----- Data for this task -----

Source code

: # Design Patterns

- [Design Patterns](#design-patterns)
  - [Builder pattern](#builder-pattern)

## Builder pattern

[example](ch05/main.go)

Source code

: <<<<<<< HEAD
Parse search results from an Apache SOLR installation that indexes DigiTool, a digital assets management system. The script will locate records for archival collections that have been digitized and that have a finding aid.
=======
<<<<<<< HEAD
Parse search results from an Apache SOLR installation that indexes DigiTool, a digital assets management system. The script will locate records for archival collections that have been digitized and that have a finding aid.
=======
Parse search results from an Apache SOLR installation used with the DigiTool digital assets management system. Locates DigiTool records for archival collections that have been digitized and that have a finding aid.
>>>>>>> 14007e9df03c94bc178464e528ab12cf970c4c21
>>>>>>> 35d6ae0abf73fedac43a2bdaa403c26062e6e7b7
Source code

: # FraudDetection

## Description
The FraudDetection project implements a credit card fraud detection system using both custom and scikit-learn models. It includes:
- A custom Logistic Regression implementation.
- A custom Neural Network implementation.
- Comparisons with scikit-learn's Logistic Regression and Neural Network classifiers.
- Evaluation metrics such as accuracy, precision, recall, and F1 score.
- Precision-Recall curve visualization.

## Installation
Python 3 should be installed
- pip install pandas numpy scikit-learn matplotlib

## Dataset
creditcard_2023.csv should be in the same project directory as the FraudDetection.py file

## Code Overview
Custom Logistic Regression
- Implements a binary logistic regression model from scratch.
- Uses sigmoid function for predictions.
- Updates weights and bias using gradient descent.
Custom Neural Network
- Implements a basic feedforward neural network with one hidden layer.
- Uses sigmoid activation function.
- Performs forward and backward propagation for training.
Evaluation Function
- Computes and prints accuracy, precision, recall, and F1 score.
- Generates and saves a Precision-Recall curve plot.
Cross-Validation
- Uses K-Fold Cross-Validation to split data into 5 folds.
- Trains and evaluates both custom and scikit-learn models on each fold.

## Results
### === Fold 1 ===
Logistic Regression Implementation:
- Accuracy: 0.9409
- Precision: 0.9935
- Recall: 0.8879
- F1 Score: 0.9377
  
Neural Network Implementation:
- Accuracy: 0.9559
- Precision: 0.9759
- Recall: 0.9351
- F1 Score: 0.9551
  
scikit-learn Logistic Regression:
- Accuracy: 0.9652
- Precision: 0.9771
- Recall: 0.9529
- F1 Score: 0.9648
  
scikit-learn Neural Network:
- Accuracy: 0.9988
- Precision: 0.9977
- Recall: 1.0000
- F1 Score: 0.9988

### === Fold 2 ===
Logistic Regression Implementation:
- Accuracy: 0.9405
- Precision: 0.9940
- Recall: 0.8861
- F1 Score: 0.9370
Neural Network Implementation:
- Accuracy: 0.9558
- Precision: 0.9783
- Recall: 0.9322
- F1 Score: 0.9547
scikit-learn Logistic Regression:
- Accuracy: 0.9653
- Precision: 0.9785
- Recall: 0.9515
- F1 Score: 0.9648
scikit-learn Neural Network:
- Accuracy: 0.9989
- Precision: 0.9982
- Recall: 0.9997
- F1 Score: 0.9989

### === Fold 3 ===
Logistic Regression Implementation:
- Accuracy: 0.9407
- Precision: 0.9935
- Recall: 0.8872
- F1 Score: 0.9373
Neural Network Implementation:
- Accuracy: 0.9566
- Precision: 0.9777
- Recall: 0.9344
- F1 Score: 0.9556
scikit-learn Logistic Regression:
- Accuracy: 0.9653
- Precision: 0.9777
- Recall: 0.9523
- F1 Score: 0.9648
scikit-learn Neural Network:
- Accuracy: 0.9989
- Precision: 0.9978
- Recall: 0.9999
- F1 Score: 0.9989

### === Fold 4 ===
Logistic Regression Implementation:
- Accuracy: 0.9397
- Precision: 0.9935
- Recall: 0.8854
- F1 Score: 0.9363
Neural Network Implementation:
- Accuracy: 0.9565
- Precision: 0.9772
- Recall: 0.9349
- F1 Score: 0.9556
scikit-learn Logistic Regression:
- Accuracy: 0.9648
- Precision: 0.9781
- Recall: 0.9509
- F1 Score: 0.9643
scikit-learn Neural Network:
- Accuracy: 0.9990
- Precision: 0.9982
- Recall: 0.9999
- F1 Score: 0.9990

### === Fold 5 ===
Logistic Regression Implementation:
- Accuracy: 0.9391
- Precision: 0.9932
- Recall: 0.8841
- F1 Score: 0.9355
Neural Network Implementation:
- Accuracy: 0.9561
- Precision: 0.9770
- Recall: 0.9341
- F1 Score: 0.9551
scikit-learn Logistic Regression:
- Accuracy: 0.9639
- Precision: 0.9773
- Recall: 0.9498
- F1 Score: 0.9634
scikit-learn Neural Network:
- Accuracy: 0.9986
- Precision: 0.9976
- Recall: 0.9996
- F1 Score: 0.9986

-----

Description of the task:
Please give the number of lines in the data above that hold "Uses", and write nothing else.

Worked solution:
3